Disco Tony has travelled over 5,000 miles. He is grey with a yellow ring around his eyes. He is a cuckoo, but not just any cuckoo. He is one of a very special group of birds whose every move is being monitored.
Disco Tony has travelled over 5,000 miles. He is grey with a yellow ring around his eyes. He is a cuckoo, but not just any cuckoo. He is one of a very special group of birds whose every move is being monitored.
Toby’s work will contribute towards a common understanding between ornithological researchers and development researchers about the way people and birds share landscapes
Bill Adams
Earlier this year, Toby Smith followed the moves of Disco Tony and his fellow cuckoos – a journey that took him to the forests of Gabon in West Africa and the fringes of the Batéké Plateau grasslands.
As a photojournalist – and first Leverhulme artist-in-residence at the University of Cambridge Conservation Research Institute (UCCRI) – his aim was both to photograph the landscape and to talk to the local villagers and hunters with whom the cuckoos share their home.
The result is a remarkable series of images that is providing bird researchers with a comprehensive idea of the rural landscapes in which the cuckoos overwinter.

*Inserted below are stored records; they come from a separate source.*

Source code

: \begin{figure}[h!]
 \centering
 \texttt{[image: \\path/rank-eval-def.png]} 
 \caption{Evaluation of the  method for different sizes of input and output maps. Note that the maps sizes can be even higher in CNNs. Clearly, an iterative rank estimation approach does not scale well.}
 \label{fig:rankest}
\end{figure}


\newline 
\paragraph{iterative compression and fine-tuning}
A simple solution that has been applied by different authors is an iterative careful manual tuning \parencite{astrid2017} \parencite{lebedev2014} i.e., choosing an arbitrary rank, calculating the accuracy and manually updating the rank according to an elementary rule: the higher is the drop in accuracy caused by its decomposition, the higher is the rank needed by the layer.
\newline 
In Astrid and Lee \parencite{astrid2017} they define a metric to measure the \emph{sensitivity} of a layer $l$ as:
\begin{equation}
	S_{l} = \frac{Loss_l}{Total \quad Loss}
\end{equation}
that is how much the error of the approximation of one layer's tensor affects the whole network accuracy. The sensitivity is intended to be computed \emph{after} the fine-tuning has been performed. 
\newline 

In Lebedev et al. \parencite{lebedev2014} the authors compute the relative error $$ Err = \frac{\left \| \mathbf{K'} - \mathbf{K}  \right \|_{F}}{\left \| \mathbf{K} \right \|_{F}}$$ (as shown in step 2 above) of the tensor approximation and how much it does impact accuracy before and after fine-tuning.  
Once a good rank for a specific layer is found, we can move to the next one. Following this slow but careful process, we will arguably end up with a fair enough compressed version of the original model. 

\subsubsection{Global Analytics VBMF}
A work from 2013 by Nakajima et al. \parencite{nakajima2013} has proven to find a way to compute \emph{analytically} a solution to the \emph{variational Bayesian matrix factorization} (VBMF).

The cuckoos all carry tiny lightweight devices that transmit a satellite-trackable signal as they make their arduous journey from breeding grounds in the UK south to Africa. Over the past five years, the signals of around 50 cuckoos have been helping a team of researchers at the British Trust for Ornithology (BTO) gain the first information on what happens to Africa-bound migrant birds after they have left the shores of the UK. The BTO’s hope is that this will help solve the mystery of why the cuckoo population has halved in the UK in the past 20 years.

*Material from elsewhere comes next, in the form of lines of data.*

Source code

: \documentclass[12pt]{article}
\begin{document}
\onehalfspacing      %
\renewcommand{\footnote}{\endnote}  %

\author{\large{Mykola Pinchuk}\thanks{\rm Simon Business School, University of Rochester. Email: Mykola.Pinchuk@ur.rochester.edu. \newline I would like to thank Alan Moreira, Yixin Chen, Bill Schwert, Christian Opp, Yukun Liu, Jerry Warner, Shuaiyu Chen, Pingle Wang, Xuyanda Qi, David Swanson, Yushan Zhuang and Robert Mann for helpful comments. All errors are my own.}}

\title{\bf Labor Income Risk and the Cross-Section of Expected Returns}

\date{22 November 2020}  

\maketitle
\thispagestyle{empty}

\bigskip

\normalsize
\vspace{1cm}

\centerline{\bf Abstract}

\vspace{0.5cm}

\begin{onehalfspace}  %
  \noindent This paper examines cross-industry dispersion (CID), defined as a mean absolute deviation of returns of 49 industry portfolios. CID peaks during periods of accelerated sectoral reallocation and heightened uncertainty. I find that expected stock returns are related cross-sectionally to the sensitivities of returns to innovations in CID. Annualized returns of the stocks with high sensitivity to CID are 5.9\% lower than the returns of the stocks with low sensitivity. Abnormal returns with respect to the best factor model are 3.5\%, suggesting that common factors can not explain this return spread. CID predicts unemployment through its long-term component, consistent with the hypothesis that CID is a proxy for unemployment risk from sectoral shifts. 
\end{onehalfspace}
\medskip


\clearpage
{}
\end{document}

Dr Chris Hewson, who leads the BTO project, explains: “Before we started the work, all we knew was that we were seeing a continual drop in cuckoo numbers. We didn’t know whether this was a result of changes in the UK breeding grounds, or of fatalities on the migration routes or in Africa. But, by tracking the birds, we now know which routes they take and the relative costs of each in terms of mortality, which has led us to begin to understand some of the causes of the decline.”
In fact the cuckoo is not alone in facing an uncertain future, says Juliet Vickery at the RSPB’s Centre for Conservation Science: “Around 70% of long-distant migrant bird species that winter in sub-Saharan Africa are declining. For most we don’t understand why, but the causes are likely to be complex as they face loss of habitat, through human- and drought-related land use change, hunting and climate change, right across the flyway.”
“We expect birds like cuckoos, swallows, swifts and nightingales to rock up here every summer but what if they don’t arrive?” adds Professor Bill Adams from the Department of Geography. Four years ago, he teamed up with Vickery, Hewson and researchers at the Department of Zoology to review all of the information available on the fate of the birds in a project funded by the Cambridge Conservation Initiative.
It became clear that really very little was known. In particular, there were few comparative studies on the effects of land use change in regions in Africa frequented by many of the 2.1 billion birds that migrate from Europe during the non-breeding season.
“These regions are areas where poverty makes the welfare of urban and rural people the policy priority,” adds Adams. “Often what is good news for people – adapting land to create work and food – is bad news for birds unless there is a sophisticated understanding of the implications of habitat requirements. Only then can we hope that decision making can support nature too.”
Adams and others view Africa as a major gap in knowledge about land use and birds: “In Europe we know a lot about how and why people use rural land, and what this means for migrant birds. But we don’t know much about rural African landscapes in which birds spend the winter.”
However, a few months ago, an idea began to take shape that could provide a step towards bridging this knowledge gap.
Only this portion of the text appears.